Subject: [boost] [filesystem3] CP_ACP vs CP_THREAD_ACP
From: Yechezkel Mett (ymett.on.boost_at_[hidden])
Date: 2010-11-25 11:17:17

Whilst moving from filesystem v2 to v3 on Windows I found that the
library uses CP_THREAD_ACP to convert between narrow and wide
filenames. This is wrong, as I will attempt to explain.

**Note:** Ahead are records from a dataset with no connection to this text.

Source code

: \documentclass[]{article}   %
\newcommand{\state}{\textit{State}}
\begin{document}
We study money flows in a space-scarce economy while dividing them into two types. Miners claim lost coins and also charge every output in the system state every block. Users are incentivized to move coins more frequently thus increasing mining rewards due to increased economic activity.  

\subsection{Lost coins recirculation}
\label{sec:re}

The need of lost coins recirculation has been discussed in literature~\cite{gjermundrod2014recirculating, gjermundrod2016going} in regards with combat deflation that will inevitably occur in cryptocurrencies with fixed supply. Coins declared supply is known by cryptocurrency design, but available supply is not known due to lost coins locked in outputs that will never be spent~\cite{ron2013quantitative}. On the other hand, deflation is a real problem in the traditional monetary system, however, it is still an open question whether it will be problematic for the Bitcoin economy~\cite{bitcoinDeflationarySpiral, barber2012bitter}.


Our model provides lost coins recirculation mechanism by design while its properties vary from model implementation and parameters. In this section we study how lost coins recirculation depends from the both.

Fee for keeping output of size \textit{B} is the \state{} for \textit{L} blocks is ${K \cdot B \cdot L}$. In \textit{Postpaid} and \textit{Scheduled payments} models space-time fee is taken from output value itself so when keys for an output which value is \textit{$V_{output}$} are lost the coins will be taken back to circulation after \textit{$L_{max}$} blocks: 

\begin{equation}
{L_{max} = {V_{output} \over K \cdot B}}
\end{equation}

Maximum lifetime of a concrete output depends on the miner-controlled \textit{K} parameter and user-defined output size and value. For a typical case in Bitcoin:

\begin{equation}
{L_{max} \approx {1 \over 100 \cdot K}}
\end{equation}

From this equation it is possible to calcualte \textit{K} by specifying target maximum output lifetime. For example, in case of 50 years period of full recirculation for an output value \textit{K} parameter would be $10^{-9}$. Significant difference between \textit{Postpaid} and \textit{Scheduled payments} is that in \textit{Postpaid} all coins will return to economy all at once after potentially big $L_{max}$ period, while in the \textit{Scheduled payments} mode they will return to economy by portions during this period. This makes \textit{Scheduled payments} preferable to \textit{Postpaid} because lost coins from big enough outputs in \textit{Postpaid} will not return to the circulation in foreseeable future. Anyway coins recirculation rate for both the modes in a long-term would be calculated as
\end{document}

Windows uses a number of locales and language settings as described on
the following page:

The relevant ones are Language for non-Unicode programs (System
Locale), Standards and Formats (User Locale) and Thread Locale. The
System Locale defines which code page is used by the system for narrow
chars, and is set by the user system-wide. The User Locale is for
formatting numbers and sorting and is set by the user system-wide. The
Thread Locale is also for formatting numbers and sorting, is
per-thread, and defaults to the User Locale but can be changed by the
program; however it is recommended in a number of places not to touch
it (although the exact reasons seem vague, apparently it can have
surprising effects).

CP_ACP gives the System Locale code page. CP_THREAD_ACP gives the
Thread Locale code page which is rather a strange item considering
that the Thread Locale isn't meant for code pages at all!

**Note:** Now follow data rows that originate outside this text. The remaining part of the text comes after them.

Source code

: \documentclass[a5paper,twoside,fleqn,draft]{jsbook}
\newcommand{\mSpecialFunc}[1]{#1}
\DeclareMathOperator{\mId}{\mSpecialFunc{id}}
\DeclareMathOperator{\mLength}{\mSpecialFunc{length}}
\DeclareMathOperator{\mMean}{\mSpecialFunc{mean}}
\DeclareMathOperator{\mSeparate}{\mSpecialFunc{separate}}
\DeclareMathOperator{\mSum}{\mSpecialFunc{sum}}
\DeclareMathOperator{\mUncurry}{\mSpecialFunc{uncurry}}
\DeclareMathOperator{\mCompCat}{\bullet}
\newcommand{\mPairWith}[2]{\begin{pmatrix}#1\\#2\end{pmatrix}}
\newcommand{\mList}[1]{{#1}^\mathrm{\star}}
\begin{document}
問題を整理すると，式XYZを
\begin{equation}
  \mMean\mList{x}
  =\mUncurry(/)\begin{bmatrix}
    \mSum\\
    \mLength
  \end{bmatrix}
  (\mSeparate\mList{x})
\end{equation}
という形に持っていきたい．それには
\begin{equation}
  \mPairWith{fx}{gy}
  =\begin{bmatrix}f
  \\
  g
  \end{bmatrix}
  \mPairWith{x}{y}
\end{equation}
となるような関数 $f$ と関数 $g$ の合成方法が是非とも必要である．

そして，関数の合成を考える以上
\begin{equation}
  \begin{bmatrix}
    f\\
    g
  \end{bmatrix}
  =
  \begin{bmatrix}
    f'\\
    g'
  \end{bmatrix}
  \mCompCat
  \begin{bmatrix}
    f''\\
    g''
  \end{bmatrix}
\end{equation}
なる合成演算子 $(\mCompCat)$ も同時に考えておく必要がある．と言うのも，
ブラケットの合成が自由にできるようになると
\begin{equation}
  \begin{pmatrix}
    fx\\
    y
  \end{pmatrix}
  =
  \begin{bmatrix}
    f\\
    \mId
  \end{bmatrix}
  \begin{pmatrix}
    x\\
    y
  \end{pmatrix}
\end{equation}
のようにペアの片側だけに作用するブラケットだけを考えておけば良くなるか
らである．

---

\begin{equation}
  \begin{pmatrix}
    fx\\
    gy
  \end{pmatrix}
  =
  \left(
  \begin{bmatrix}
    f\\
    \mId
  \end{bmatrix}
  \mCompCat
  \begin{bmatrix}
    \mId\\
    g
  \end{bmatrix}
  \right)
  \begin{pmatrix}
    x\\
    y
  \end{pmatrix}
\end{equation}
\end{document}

"ANSI" (ie narrow char) API functions (including CreateFileA) use the
System Locale code page (CP_ACP).
fopen (VC++9.0) just passes the filename through to the Windows API
and therefore also uses CP_ACP.
fstream (VC++9.0) uses mbstowcs_s, which uses the global C locale (not
the global C++ locale).
Narrow char windows use CP_ACP.

boost.filesystem should therefore either use CP_ACP (to be consistent
with the Windows API, fopen and the GUI) or the global C++ locale (to
be consistent with fstream). (Using the global C locale seems a
strange idea, but since setting the global C++ locale automatically
sets the global C locale as well, that seems a good compromise.)

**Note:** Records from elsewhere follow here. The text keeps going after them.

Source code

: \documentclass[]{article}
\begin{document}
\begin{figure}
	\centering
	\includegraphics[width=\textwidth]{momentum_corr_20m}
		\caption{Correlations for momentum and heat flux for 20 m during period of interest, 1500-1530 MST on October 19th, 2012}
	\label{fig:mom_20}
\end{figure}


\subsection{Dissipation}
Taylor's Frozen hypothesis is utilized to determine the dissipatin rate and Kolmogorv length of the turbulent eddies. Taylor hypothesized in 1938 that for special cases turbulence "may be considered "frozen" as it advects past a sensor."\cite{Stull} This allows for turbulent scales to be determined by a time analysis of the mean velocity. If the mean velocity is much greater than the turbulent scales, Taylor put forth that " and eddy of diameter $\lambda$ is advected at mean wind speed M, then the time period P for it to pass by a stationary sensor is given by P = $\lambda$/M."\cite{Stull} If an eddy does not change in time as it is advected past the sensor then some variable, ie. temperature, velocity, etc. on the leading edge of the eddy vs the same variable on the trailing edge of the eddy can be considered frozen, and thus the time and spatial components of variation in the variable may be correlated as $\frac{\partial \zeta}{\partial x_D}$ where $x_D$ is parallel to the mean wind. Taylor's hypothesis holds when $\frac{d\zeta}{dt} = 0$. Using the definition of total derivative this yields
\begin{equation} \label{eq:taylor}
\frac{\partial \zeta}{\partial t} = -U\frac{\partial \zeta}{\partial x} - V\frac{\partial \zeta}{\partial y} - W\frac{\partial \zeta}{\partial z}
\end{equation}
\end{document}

Using CP_ACP gives something that "just works", it's almost certainly
what is needed. Using the global C++ locale is perhaps theoretically
correct; it can be set (by the user) to match CP_ACP as follows:

std::locale::global(std::locale(str(boost::format(".%||") %
GetACP()).c_str(), LC_CTYPE));

which is likely the correct thing for most programs anyway, and also
allows the user to choose something different should that be
necessary. (Unfortunately std::locale("") doesn't do the right thing -
it takes the user locale for everything, including code page, and as
explained above the user locale has nothing to do with code page.)

In many (perhaps most) cases the user locale and system locale will be
the same, but not always - for example I have the user locale set to
English UK (for dates) but the system locale set to Hebrew (I need to
be able to use Hebrew in non-Unicode programs).

Yechezkel Mett